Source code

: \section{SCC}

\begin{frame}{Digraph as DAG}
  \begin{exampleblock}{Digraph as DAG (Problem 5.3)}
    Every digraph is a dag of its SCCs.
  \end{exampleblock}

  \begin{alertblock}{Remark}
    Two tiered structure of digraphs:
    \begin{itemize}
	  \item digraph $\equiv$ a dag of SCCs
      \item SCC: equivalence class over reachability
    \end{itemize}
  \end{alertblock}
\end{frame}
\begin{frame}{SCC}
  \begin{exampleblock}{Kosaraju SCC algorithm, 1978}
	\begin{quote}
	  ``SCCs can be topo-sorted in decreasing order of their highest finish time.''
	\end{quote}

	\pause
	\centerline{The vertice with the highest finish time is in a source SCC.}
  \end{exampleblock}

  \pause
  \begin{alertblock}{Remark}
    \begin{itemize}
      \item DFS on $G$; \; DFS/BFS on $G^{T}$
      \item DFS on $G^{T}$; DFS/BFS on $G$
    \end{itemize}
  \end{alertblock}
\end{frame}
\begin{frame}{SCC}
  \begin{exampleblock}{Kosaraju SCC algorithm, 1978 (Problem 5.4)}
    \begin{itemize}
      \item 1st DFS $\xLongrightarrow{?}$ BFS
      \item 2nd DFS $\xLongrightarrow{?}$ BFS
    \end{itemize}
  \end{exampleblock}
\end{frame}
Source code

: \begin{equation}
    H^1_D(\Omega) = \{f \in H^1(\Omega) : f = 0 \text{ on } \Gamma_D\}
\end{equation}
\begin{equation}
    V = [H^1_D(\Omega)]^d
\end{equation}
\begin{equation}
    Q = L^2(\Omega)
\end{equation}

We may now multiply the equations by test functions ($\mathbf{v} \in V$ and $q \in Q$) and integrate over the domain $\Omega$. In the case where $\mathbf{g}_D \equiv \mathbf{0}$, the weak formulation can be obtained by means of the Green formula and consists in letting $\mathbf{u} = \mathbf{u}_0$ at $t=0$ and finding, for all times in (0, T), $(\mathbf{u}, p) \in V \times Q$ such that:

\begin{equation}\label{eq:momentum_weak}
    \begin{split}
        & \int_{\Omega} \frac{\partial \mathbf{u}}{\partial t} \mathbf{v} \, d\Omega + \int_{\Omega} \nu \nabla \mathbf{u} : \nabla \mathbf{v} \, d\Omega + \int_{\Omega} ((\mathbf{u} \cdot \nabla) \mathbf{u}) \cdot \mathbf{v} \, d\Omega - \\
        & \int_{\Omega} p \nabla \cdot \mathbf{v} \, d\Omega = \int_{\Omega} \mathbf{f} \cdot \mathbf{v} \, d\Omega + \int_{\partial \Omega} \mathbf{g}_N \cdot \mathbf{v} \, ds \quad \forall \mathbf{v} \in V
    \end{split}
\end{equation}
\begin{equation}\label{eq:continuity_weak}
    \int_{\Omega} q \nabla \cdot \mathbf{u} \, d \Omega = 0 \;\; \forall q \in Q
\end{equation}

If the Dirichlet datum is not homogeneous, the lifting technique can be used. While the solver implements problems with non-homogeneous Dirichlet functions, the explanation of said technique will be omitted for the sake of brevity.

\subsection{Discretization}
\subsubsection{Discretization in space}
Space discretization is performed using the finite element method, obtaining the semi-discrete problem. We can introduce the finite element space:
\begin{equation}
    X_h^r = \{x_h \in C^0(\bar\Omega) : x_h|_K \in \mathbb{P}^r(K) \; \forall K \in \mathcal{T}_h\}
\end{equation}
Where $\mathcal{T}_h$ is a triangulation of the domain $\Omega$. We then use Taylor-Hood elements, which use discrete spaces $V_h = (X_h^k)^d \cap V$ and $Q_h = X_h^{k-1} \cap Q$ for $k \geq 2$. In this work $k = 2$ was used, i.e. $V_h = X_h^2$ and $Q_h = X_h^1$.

##############################

## Assignment
Reproduce each of the records word for word.

## Result for this exercise
Source code

: \section{SCC}

\begin{frame}{Digraph as DAG}
  \begin{exampleblock}{Digraph as DAG (Problem 5.3)}
    Every digraph is a dag of its SCCs.
  \end{exampleblock}

  \begin{alertblock}{Remark}
    Two tiered structure of digraphs:
    \begin{itemize}
	  \item digraph $\equiv$ a dag of SCCs
      \item SCC: equivalence class over reachability
    \end{itemize}
  \end{alertblock}
\end{frame}
\begin{frame}{SCC}
  \begin{exampleblock}{Kosaraju SCC algorithm, 1978}
	\begin{quote}
	  ``SCCs can be topo-sorted in decreasing order of their highest finish time.''
	\end{quote}

	\pause
	\centerline{The vertice with the highest finish time is in a source SCC.}
  \end{exampleblock}

  \pause
  \begin{alertblock}{Remark}
    \begin{itemize}
      \item DFS on $G$; \; DFS/BFS on $G^{T}$
      \item DFS on $G^{T}$; DFS/BFS on $G$
    \end{itemize}
  \end{alertblock}
\end{frame}
\begin{frame}{SCC}
  \begin{exampleblock}{Kosaraju SCC algorithm, 1978 (Problem 5.4)}
    \begin{itemize}
      \item 1st DFS $\xLongrightarrow{?}$ BFS
      \item 2nd DFS $\xLongrightarrow{?}$ BFS
    \end{itemize}
  \end{exampleblock}
\end{frame}
Source code

: \begin{equation}
    H^1_D(\Omega) = \{f \in H^1(\Omega) : f = 0 \text{ on } \Gamma_D\}
\end{equation}
\begin{equation}
    V = [H^1_D(\Omega)]^d
\end{equation}
\begin{equation}
    Q = L^2(\Omega)
\end{equation}

We may now multiply the equations by test functions ($\mathbf{v} \in V$ and $q \in Q$) and integrate over the domain $\Omega$. In the case where $\mathbf{g}_D \equiv \mathbf{0}$, the weak formulation can be obtained by means of the Green formula and consists in letting $\mathbf{u} = \mathbf{u}_0$ at $t=0$ and finding, for all times in (0, T), $(\mathbf{u}, p) \in V \times Q$ such that:

\begin{equation}\label{eq:momentum_weak}
    \begin{split}
        & \int_{\Omega} \frac{\partial \mathbf{u}}{\partial t} \mathbf{v} \, d\Omega + \int_{\Omega} \nu \nabla \mathbf{u} : \nabla \mathbf{v} \, d\Omega + \int_{\Omega} ((\mathbf{u} \cdot \nabla) \mathbf{u}) \cdot \mathbf{v} \, d\Omega - \\
        & \int_{\Omega} p \nabla \cdot \mathbf{v} \, d\Omega = \int_{\Omega} \mathbf{f} \cdot \mathbf{v} \, d\Omega + \int_{\partial \Omega} \mathbf{g}_N \cdot \mathbf{v} \, ds \quad \forall \mathbf{v} \in V
    \end{split}
\end{equation}
\begin{equation}\label{eq:continuity_weak}
    \int_{\Omega} q \nabla \cdot \mathbf{u} \, d \Omega = 0 \;\; \forall q \in Q
\end{equation}

If the Dirichlet datum is not homogeneous, the lifting technique can be used. While the solver implements problems with non-homogeneous Dirichlet functions, the explanation of said technique will be omitted for the sake of brevity.

\subsection{Discretization}
\subsubsection{Discretization in space}
Space discretization is performed using the finite element method, obtaining the semi-discrete problem. We can introduce the finite element space:
\begin{equation}
    X_h^r = \{x_h \in C^0(\bar\Omega) : x_h|_K \in \mathbb{P}^r(K) \; \forall K \in \mathcal{T}_h\}
\end{equation}
Where $\mathcal{T}_h$ is a triangulation of the domain $\Omega$. We then use Taylor-Hood elements, which use discrete spaces $V_h = (X_h^k)^d \cap V$ and $Q_h = X_h^{k-1} \cap Q$ for $k \geq 2$. In this work $k = 2$ was used, i.e. $V_h = X_h^2$ and $Q_h = X_h^1$.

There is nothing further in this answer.